• RECENSIONE: Cantico CX8 Monitor

    La Redazione di DiyAudio è felice di mostraVi in anteprima assoluta la recensione delle CANTICO CX8 MONITOR, effettuata da un amico, nonchè collaboratore esterno: Alfredo Di Pietro.
    Buona lettura !






    INTRO E STORIA

    Nello storico di "Non solo audiofili" c'è un bel po' di materiale che per vari motivi non sono mai riuscito a trasformare in articoli compiuti. Ascolti con amici, anche autocostruttori, recensioni di cavi, report di manifestazioni, visite a negozi, tutte cose rimaste a mezz'aria, come si suol dire, in cui la ferma intenzione di ricavarne dei pezzi da pubblicare con il tempo è andata scemando. E' proprio vero, se non si batte il ferro sinché è caldo questo si raffredda...

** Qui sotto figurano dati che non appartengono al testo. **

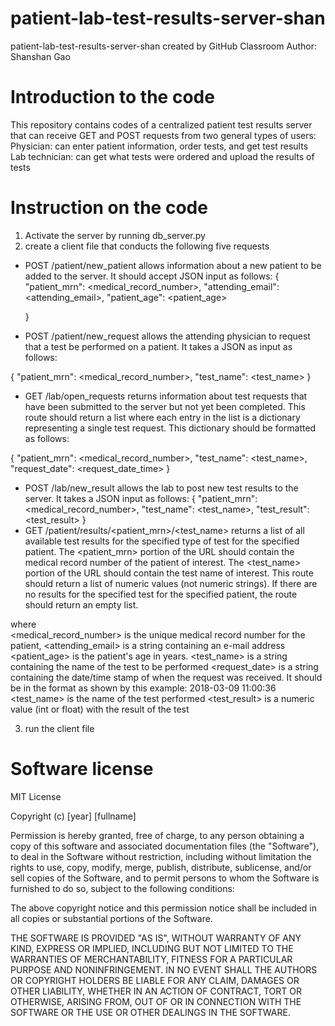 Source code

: # patient-lab-test-results-server-shan
patient-lab-test-results-server-shan created by GitHub Classroom
Author: Shanshan Gao

# Introduction to the code
This repository contains codes of a centralized patient test results server that can receive GET and POST requests from two general types of users:
Physician: can enter patient information, order tests, and get test results
Lab technician: can get what tests were ordered and upload the results of tests
# Instruction on the code
1. Activate the server by running db_server.py
2. create a client file that conducts the following five requests
   
* POST /patient/new_patient allows information about a new patient to be added to the server. It should accept JSON input as follows:
  {
      "patient_mrn": <medical_record_number>,
      "attending_email": <attending_email>, 
      "patient_age": <patient_age>

  }
 * POST /patient/new_request allows the attending physician to request that a test be performed on a patient. It takes a JSON as input as follows:

  {
      "patient_mrn": <medical_record_number>,
      "test_name": <test_name>
  }
 * GET /lab/open_requests returns information about test requests that have been submitted to the server but not yet been completed. This route should return a list where each entry in the list is a dictionary representing a single test request. This dictionary should be formatted as follows:

  { 
     "patient_mrn": <medical_record_number>,
     "test_name": <test_name>,
     "request_date": <request_date_time>
  }  
 * POST /lab/new_result allows the lab to post new test results to the server. It takes a JSON input as follows:
  { 
     "patient_mrn": <medical_record_number>,
     "test_name": <test_name>,
     "test_result": <test_result>
  }  
 * GET /patient/results/<patient_mrn>/<test_name> returns a list of all available test results for the specified type of test for the specified patient. The <patient_mrn> portion of the URL should contain the medical record number of the patient of interest. The <test_name> portion of the URL should contain the test name of interest.
This route should return a list of numeric values (not numeric strings). If there are no results for the specified test for the specified patient, the route should return an empty list.

where  
<medical_record_number> is the unique medical record number for the patient, <attending_email> is a string containing an e-mail address
<patient_age> is the patient's age in years.
<test_name> is a string containing the name of the test to be performed
<request_date> is a string containing the date/time stamp of when the request was received. It should be in the format as shown by this example: 2018-03-09 11:00:36
<test_name> is the name of the test performed
<test_result> is a numeric value (int or float) with the result of the test

3. run the client file


# Software license
MIT License

Copyright (c) [year] [fullname]

Permission is hereby granted, free of charge, to any person obtaining a copy of this software and associated documentation files (the "Software"), to deal in the Software without restriction, including without limitation the rights to use, copy, modify, merge, publish, distribute, sublicense, and/or sell copies of the Software, and to permit persons to whom the Software is furnished to do so, subject to the following conditions:

The above copyright notice and this permission notice shall be included in all copies or substantial portions of the Software.

THE SOFTWARE IS PROVIDED "AS IS", WITHOUT WARRANTY OF ANY KIND, EXPRESS OR IMPLIED, INCLUDING BUT NOT LIMITED TO THE WARRANTIES OF MERCHANTABILITY, FITNESS FOR A PARTICULAR PURPOSE AND NONINFRINGEMENT. IN NO EVENT SHALL THE AUTHORS OR COPYRIGHT HOLDERS BE LIABLE FOR ANY CLAIM, DAMAGES OR OTHER LIABILITY, WHETHER IN AN ACTION OF CONTRACT, TORT OR OTHERWISE, ARISING FROM, OUT OF OR IN CONNECTION WITH THE SOFTWARE OR THE USE OR OTHER DEALINGS IN THE SOFTWARE.


  
   
   


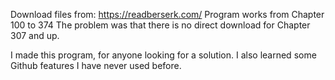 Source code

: Download files from: https://readberserk.com/
Program works from Chapter 100 to 374
The problem was that there is no direct download for Chapter 307 and up.

I made this program, for anyone looking for a solution.
I also learned some Github features I have never used before.
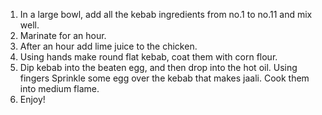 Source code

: 1. In a large bowl, add all the kebab ingredients from no.1 to no.11 and mix well.
2. Marinate for an hour.
3. After an hour add lime juice to the chicken.
3. Using hands make round flat kebab, coat them with corn flour. 
5. Dip kebab into the beaten egg, and then drop into the hot oil. Using fingers Sprinkle some egg over the kebab that makes jaali. Cook them into medium flame.
6. Enjoy!
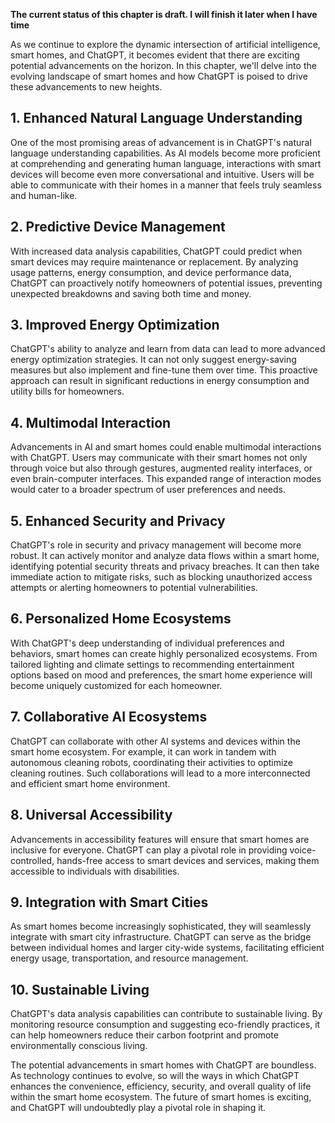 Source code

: **The current status of this chapter is draft. I will finish it later when I have time**

As we continue to explore the dynamic intersection of artificial intelligence, smart homes, and ChatGPT, it becomes evident that there are exciting potential advancements on the horizon. In this chapter, we'll delve into the evolving landscape of smart homes and how ChatGPT is poised to drive these advancements to new heights.

**1. Enhanced Natural Language Understanding**
----------------------------------------------

One of the most promising areas of advancement is in ChatGPT's natural language understanding capabilities. As AI models become more proficient at comprehending and generating human language, interactions with smart devices will become even more conversational and intuitive. Users will be able to communicate with their homes in a manner that feels truly seamless and human-like.

**2. Predictive Device Management**
-----------------------------------

With increased data analysis capabilities, ChatGPT could predict when smart devices may require maintenance or replacement. By analyzing usage patterns, energy consumption, and device performance data, ChatGPT can proactively notify homeowners of potential issues, preventing unexpected breakdowns and saving both time and money.

**3. Improved Energy Optimization**
-----------------------------------

ChatGPT's ability to analyze and learn from data can lead to more advanced energy optimization strategies. It can not only suggest energy-saving measures but also implement and fine-tune them over time. This proactive approach can result in significant reductions in energy consumption and utility bills for homeowners.

**4. Multimodal Interaction**
-----------------------------

Advancements in AI and smart homes could enable multimodal interactions with ChatGPT. Users may communicate with their smart homes not only through voice but also through gestures, augmented reality interfaces, or even brain-computer interfaces. This expanded range of interaction modes would cater to a broader spectrum of user preferences and needs.

**5. Enhanced Security and Privacy**
------------------------------------

ChatGPT's role in security and privacy management will become more robust. It can actively monitor and analyze data flows within a smart home, identifying potential security threats and privacy breaches. It can then take immediate action to mitigate risks, such as blocking unauthorized access attempts or alerting homeowners to potential vulnerabilities.

**6. Personalized Home Ecosystems**
-----------------------------------

With ChatGPT's deep understanding of individual preferences and behaviors, smart homes can create highly personalized ecosystems. From tailored lighting and climate settings to recommending entertainment options based on mood and preferences, the smart home experience will become uniquely customized for each homeowner.

**7. Collaborative AI Ecosystems**
----------------------------------

ChatGPT can collaborate with other AI systems and devices within the smart home ecosystem. For example, it can work in tandem with autonomous cleaning robots, coordinating their activities to optimize cleaning routines. Such collaborations will lead to a more interconnected and efficient smart home environment.

**8. Universal Accessibility**
------------------------------

Advancements in accessibility features will ensure that smart homes are inclusive for everyone. ChatGPT can play a pivotal role in providing voice-controlled, hands-free access to smart devices and services, making them accessible to individuals with disabilities.

**9. Integration with Smart Cities**
------------------------------------

As smart homes become increasingly sophisticated, they will seamlessly integrate with smart city infrastructure. ChatGPT can serve as the bridge between individual homes and larger city-wide systems, facilitating efficient energy usage, transportation, and resource management.

**10. Sustainable Living**
--------------------------

ChatGPT's data analysis capabilities can contribute to sustainable living. By monitoring resource consumption and suggesting eco-friendly practices, it can help homeowners reduce their carbon footprint and promote environmentally conscious living.

The potential advancements in smart homes with ChatGPT are boundless. As technology continues to evolve, so will the ways in which ChatGPT enhances the convenience, efficiency, security, and overall quality of life within the smart home ecosystem. The future of smart homes is exciting, and ChatGPT will undoubtedly play a pivotal role in shaping it.
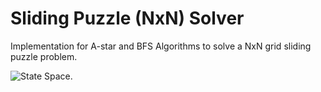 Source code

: # Sliding Puzzle (NxN) Solver
Implementation for A-star and BFS Algorithms to solve a NxN grid sliding puzzle problem.

![State Space.](https://github.com/YahyaAlaaMassoud/Sliding-Puzzle-A-Star-Solver/blob/master/images/state%20space.jpg
"State Space")
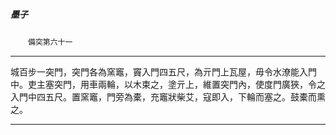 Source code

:

##### 墨子
　　`備突第六十一`

* * *

城百步一突門，突門各為窯竈，竇入門四五尺，為亓門上瓦屋，毋令水潦能入門中。吏主塞突門，用車兩輪，以木束之，塗亓上，維置突門內，使度門廣狹，令之入門中四五尺。置窯竈，門旁為橐，充竈狀柴艾，寇即入，下輪而塞之。鼓橐而熏之。

* * *

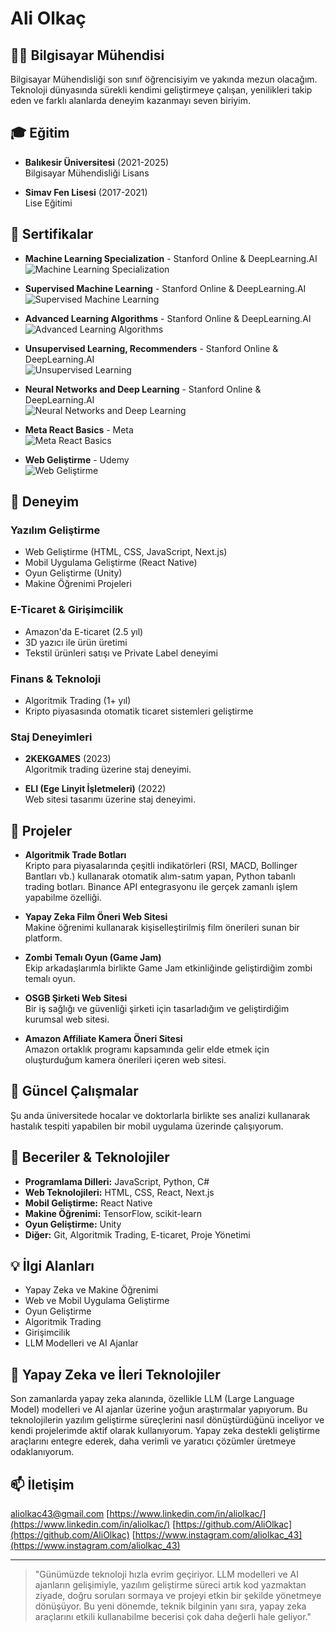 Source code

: # Ali Olkaç

## 👨‍💻 Bilgisayar Mühendisi

Bilgisayar Mühendisliği son sınıf öğrencisiyim ve yakında mezun olacağım. Teknoloji dünyasında sürekli kendimi geliştirmeye çalışan, yenilikleri takip eden ve farklı alanlarda deneyim kazanmayı seven biriyim.

## 🎓 Eğitim

- **Balıkesir Üniversitesi** (2021-2025)  
  Bilgisayar Mühendisliği Lisans 

- **Simav Fen Lisesi** (2017-2021)  
  Lise Eğitimi

## 📜 Sertifikalar

- **Machine Learning Specialization** - Stanford Online & DeepLearning.AI  
  ![Machine Learning Specialization](/certificates/MachineLearningSpeacialisation.jpg)

- **Supervised Machine Learning** - Stanford Online & DeepLearning.AI  
  ![Supervised Machine Learning](/certificates/SupervisedMachineLearning.jpg)

- **Advanced Learning Algorithms** - Stanford Online & DeepLearning.AI  
  ![Advanced Learning Algorithms](/certificates/AdvancedLearningAlgorithms.jpg)

- **Unsupervised Learning, Recommenders** - Stanford Online & DeepLearning.AI  
  ![Unsupervised Learning](/certificates/UnsupervisedLearningRecommenders.jpg)

- **Neural Networks and Deep Learning** - Stanford Online & DeepLearning.AI  
  ![Neural Networks and Deep Learning](/certificates/NeuralNetworksAndDeepLearning.jpg)

- **Meta React Basics** - Meta  
  ![Meta React Basics](/certificates/MetaReactBasic.jpg)

- **Web Geliştirme** - Udemy  
  ![Web Geliştirme](/certificates/UdemyWebGelistirme_page-0001.jpg)

## 💼 Deneyim

### Yazılım Geliştirme
- Web Geliştirme (HTML, CSS, JavaScript, Next.js)
- Mobil Uygulama Geliştirme (React Native)
- Oyun Geliştirme (Unity)
- Makine Öğrenimi Projeleri

### E-Ticaret & Girişimcilik
- Amazon'da E-ticaret (2.5 yıl)
- 3D yazıcı ile ürün üretimi
- Tekstil ürünleri satışı ve Private Label deneyimi

### Finans & Teknoloji
- Algoritmik Trading (1+ yıl)
- Kripto piyasasında otomatik ticaret sistemleri geliştirme

### Staj Deneyimleri
- **2KEKGAMES** (2023)  
  Algoritmik trading üzerine staj deneyimi.

- **ELI (Ege Linyit İşletmeleri)** (2022)  
  Web sitesi tasarımı üzerine staj deneyimi.

## 🚀 Projeler

- **Algoritmik Trade Botları**  
  Kripto para piyasalarında çeşitli indikatörleri (RSI, MACD, Bollinger Bantları vb.) kullanarak otomatik alım-satım yapan, Python tabanlı trading botları. Binance API entegrasyonu ile gerçek zamanlı işlem yapabilme özelliği.

- **Yapay Zeka Film Öneri Web Sitesi**  
  Makine öğrenimi kullanarak kişiselleştirilmiş film önerileri sunan bir platform.

- **Zombi Temalı Oyun (Game Jam)**  
  Ekip arkadaşlarımla birlikte Game Jam etkinliğinde geliştirdiğim zombi temalı oyun.

- **OSGB Şirketi Web Sitesi**  
  Bir iş sağlığı ve güvenliği şirketi için tasarladığım ve geliştirdiğim kurumsal web sitesi.

- **Amazon Affiliate Kamera Öneri Sitesi**  
  Amazon ortaklık programı kapsamında gelir elde etmek için oluşturduğum kamera önerileri içeren web sitesi.

## 🔭 Güncel Çalışmalar

Şu anda üniversitede hocalar ve doktorlarla birlikte ses analizi kullanarak hastalık tespiti yapabilen bir mobil uygulama üzerinde çalışıyorum.

## 🧠 Beceriler & Teknolojiler

- **Programlama Dilleri:** JavaScript, Python, C#
- **Web Teknolojileri:** HTML, CSS, React, Next.js
- **Mobil Geliştirme:** React Native
- **Makine Öğrenimi:** TensorFlow, scikit-learn
- **Oyun Geliştirme:** Unity
- **Diğer:** Git, Algoritmik Trading, E-ticaret, Proje Yönetimi

## 💡 İlgi Alanları

- Yapay Zeka ve Makine Öğrenimi
- Web ve Mobil Uygulama Geliştirme
- Oyun Geliştirme
- Algoritmik Trading
- Girişimcilik
- LLM Modelleri ve AI Ajanlar

## 🤖 Yapay Zeka ve İleri Teknolojiler

Son zamanlarda yapay zeka alanında, özellikle LLM (Large Language Model) modelleri ve AI ajanlar üzerine yoğun araştırmalar yapıyorum. Bu teknolojilerin yazılım geliştirme süreçlerini nasıl dönüştürdüğünü inceliyor ve kendi projelerimde aktif olarak kullanıyorum. Yapay zeka destekli geliştirme araçlarını entegre ederek, daha verimli ve yaratıcı çözümler üretmeye odaklanıyorum.

## 📫 İletişim

[aliolkac43@gmail.com](mailto:aliolkac43@gmail.com)
[https://www.linkedin.com/in/aliolkac/](https://www.linkedin.com/in/aliolkac/)
[https://github.com/AliOlkac](https://github.com/AliOlkac)
[https://www.instagram.com/aliolkac_43](https://www.instagram.com/aliolkac_43)

---

> "Günümüzde teknoloji hızla evrim geçiriyor. LLM modelleri ve AI ajanların gelişimiyle, yazılım geliştirme süreci artık kod yazmaktan ziyade, doğru soruları sormaya ve projeyi etkin bir şekilde yönetmeye dönüşüyor. Bu yeni dönemde, teknik bilginin yanı sıra, yapay zeka araçlarını etkili kullanabilme becerisi çok daha değerli hale geliyor."
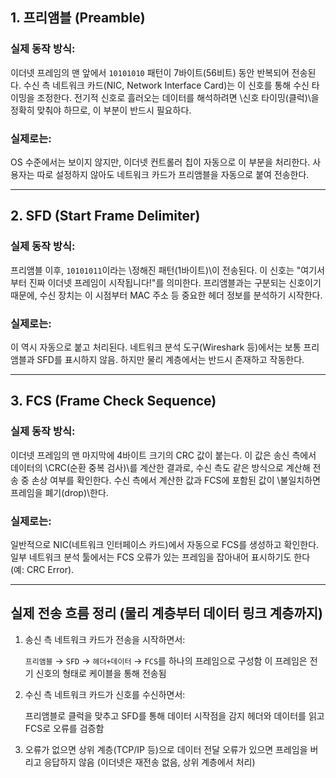 
## 1. 프리앰블 (Preamble)

###  실제 동작 방식:

 이더넷 프레임의 맨 앞에서 `10101010` 패턴이 7바이트(56비트) 동안 반복되어 전송된다.
 수신 측 네트워크 카드(NIC, Network Interface Card)는 이 신호를 통해 수신 타이밍을 조정한다.
 전기적 신호로 흘러오는 데이터를 해석하려면 \\신호 타이밍(클럭)\\을 정확히 맞춰야 하므로, 이 부분이 반드시 필요하다.

###  실제로는:

 OS 수준에서는 보이지 않지만, 이더넷 컨트롤러 칩이 자동으로 이 부분을 처리한다.
 사용자는 따로 설정하지 않아도 네트워크 카드가 프리앰블을 자동으로 붙여 전송한다.

---

## 2. SFD (Start Frame Delimiter)

###  실제 동작 방식:

 프리앰블 이후, `10101011`이라는 \\정해진 패턴(1바이트)\\이 전송된다.
 이 신호는 "여기서부터 진짜 이더넷 프레임이 시작됩니다!"를 의미한다.
 프리앰블과는 구분되는 신호이기 때문에, 수신 장치는 이 시점부터 MAC 주소 등 중요한 헤더 정보를 분석하기 시작한다.

###  실제로는:

 이 역시 자동으로 붙고 처리된다.
 네트워크 분석 도구(Wireshark 등)에서는 보통 프리앰블과 SFD를 표시하지 않음. 하지만 물리 계층에서는 반드시 존재하고 작동한다.

---

## 3. FCS (Frame Check Sequence)

###  실제 동작 방식:

 이더넷 프레임의 맨 마지막에 4바이트 크기의 CRC 값이 붙는다.
 이 값은 송신 측에서 데이터의 \\CRC(순환 중복 검사)\\를 계산한 결과로, 수신 측도 같은 방식으로 계산해 전송 중 손상 여부를 확인한다.
 수신 측에서 계산한 값과 FCS에 포함된 값이 \\불일치하면 프레임을 폐기(drop)\\한다.

###  실제로는:

 일반적으로 NIC(네트워크 인터페이스 카드)에서 자동으로 FCS를 생성하고 확인한다.
 일부 네트워크 분석 툴에서는 FCS 오류가 있는 프레임을 잡아내어 표시하기도 한다 (예: CRC Error).

---

##  실제 전송 흐름 정리 (물리 계층부터 데이터 링크 계층까지)

1. 송신 측 네트워크 카드가 전송을 시작하면서:

    `프리앰블` → `SFD` → `헤더+데이터` → `FCS`를 하나의 프레임으로 구성함
    이 프레임은 전기 신호의 형태로 케이블을 통해 전송됨

2. 수신 측 네트워크 카드가 신호를 수신하면서:

    프리앰블로 클럭을 맞추고
    SFD를 통해 데이터 시작점을 감지
    헤더와 데이터를 읽고
    FCS로 오류를 검증함

3. 오류가 없으면 상위 계층(TCP/IP 등)으로 데이터 전달
   오류가 있으면 프레임을 버리고 응답하지 않음 (이더넷은 재전송 없음, 상위 계층에서 처리)
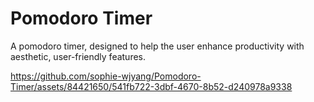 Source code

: # Pomodoro Timer
A pomodoro timer, designed to help the user enhance productivity with aesthetic, user-friendly features.

https://github.com/sophie-wjyang/Pomodoro-Timer/assets/84421650/541fb722-3dbf-4670-8b52-d240978a9338
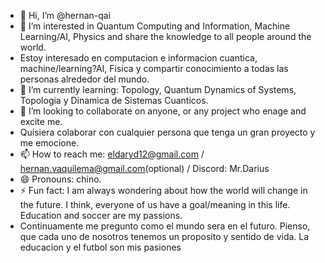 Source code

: - 👋 Hi, I’m @hernan-qai
- 👀 I’m interested in Quantum Computing and Information, Machine Learning/AI, Physics and share the knowledge to all people around the world.
- Estoy interesado en computacion e informacion cuantica, machine/learning?AI, Fisica y compartir conocimiento a todas las personas alrededor del mundo.
- 🌱 I’m currently learning: Topology, Quantum Dynamics of Systems, Topologia y Dinamica de Sistemas Cuanticos.
- 💞️ I’m looking to collaborate on anyone, or any project who enage and excite me.
- Quisiera colaborar con cualquier persona que tenga un gran proyecto y me emocione.
- 📫 How to reach me: eldaryd12@gmail.com / hernan.vaquilema@gmail.com(optional) / Discord: Mr.Darius
- 😄 Pronouns: chino.
- ⚡ Fun fact: I am always wondering about how the world will change in the future. I think, everyone of us have a goal/meaning in this life. Education and soccer
are my passions.
- Continuamente me pregunto como el mundo sera en el futuro. Pienso, que cada uno de nosotros tenemos un proposito y sentido de vida. La educacion y el futbol son mis pasiones

<!---
hernan-qai/hernan-qai is a ✨ special ✨ repository because its `README.md` (this file) appears on your GitHub profile.
You can click the Preview link to take a look at your changes.
--->
<!----
Always sonehere
----->
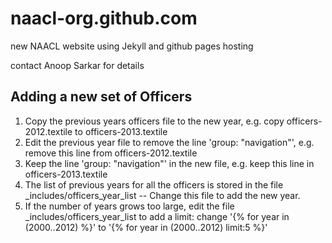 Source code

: naacl-org.github.com
================

new NAACL website using Jekyll and github pages hosting

contact Anoop Sarkar for details

Adding a new set of Officers
-----------------

1. Copy the previous years officers file to the new year, e.g. copy officers-2012.textile to officers-2013.textile
2. Edit the previous year file to remove the line 'group: "navigation"', e.g. remove this line from officers-2012.textile
3. Keep the line 'group: "navigation"' in the new file, e.g. keep this line in officers-2013.textile
4. The list of previous years for all the officers is stored in the file _includes/officers_year_list -- Change this file to add the new year.
5. If the number of years grows too large, edit the file _includes/officers_year_list to add a limit: change '{% for year in (2000..2012) %}' to '{% for year in (2000..2012) limit:5 %}'


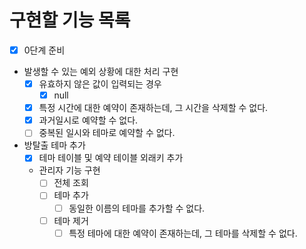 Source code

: # 구현할 기능 목록

- [x] 0단계 준비
- 발생할 수 있는 예외 상황에 대한 처리 구현
    - [x] 유효하지 않은 값이 입력되는 경우
        - [x] null
    - [x] 특정 시간에 대한 예약이 존재하는데, 그 시간을 삭제할 수 없다.
    - [x] 과거일시로 예약할 수 없다.
    - [ ] 중복된 일시와 테마로 예약할 수 없다.
- 방탈출 테마 추가
  - [x] 테마 테이블 및 예약 테이블 외래키 추가
  - 관리자 기능 구현
    - [ ] 전체 조회
    - [ ] 테마 추가
      - [ ] 동일한 이름의 테마를 추가할 수 없다.
    - [ ] 테마 제거
      - [ ] 특정 테마에 대한 예약이 존재하는데, 그 테마를 삭제할 수 없다. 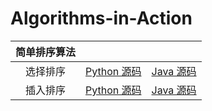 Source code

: # Algorithms-in-Action
| 简单排序算法 |  |  |
|:---:|:---:|:---:|
| 选择排序 | [Python 源码](https://github.com/tyrotalk/Algorithms-in-Action/tree/master/01-Sorting-Basic/Selection-Sort/Code-Python) | [Java 源码](https://github.com/tyrotalk/Algorithms-in-Action/tree/master/01-Sorting-Basic/Selection-Sort/Code-Java) |
| 插入排序 | [Python 源码 ](https://github.com/tyrotalk/Algorithms-in-Action/tree/master/01-Sorting-Basic/Insertion-Sort/Code-Python) | [Java 源码](https://github.com/tyrotalk/Algorithms-in-Action/tree/master/01-Sorting-Basic/Insertion-Sort/Code-Python) | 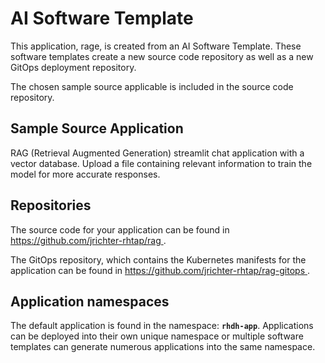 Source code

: # AI Software Template

This application, rage, is created from an AI Software Template. These software templates create a new source code repository as well as a new GitOps deployment repository.

The chosen sample source applicable is included in the source code repository.

## Sample Source Application

RAG (Retrieval Augmented Generation) streamlit chat application with a vector database. Upload a file containing relevant information to train the model for more accurate responses.

## Repositories

The source code for your application can be found in [https://github.com/jrichter-rhtap/rag ](https://github.com/jrichter-rhtap/rag ).
 
The GitOps repository, which contains the Kubernetes manifests for the application can be found in 
[https://github.com/jrichter-rhtap/rag-gitops ](https://github.com/jrichter-rhtap/rag-gitops ). 

## Application namespaces 

The default application is found in the namespace: **`rhdh-app`**. Applications can be deployed into their own unique namespace or multiple software templates can generate numerous applications into the same namespace.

    Spero non me ne voglia quindi l'amico Germano Ricci, che nel novembre del 2009 mi accolse con grande gentilezza nel suo negozio, se la mia visita da lui non fu mai immortalata. In quell'occasione scattai diverse foto, registrai quanto diceva, gli feci anche una piccola intervista, tutta documentazione che come le altre ho gelosamente custodito, forse inconsciamente consapevole che un giorno mi sarebbe servita. Un salto temporale di sei anni ci porta ai nostri giorni. Siamo nell'aprile 2015 quando mi arrivano a casa una coppia di fiammanti Cantico CX8 Monitor da recensire, quanta acqua è passata sotto i ponti e quante cose sono cambiate nel frattempo! Il mio sito è cresciuto, si è arricchito di nuove cose, tassello dopo tassello. La mente è subito riandata a quell'inverno 2009, ecco venuto il momento di rispolverare quelle foto e il voice recording mi sono detto, se non altro Germano proverà piacere (o nostalgia?) nel vedersi di sei anni più giovane...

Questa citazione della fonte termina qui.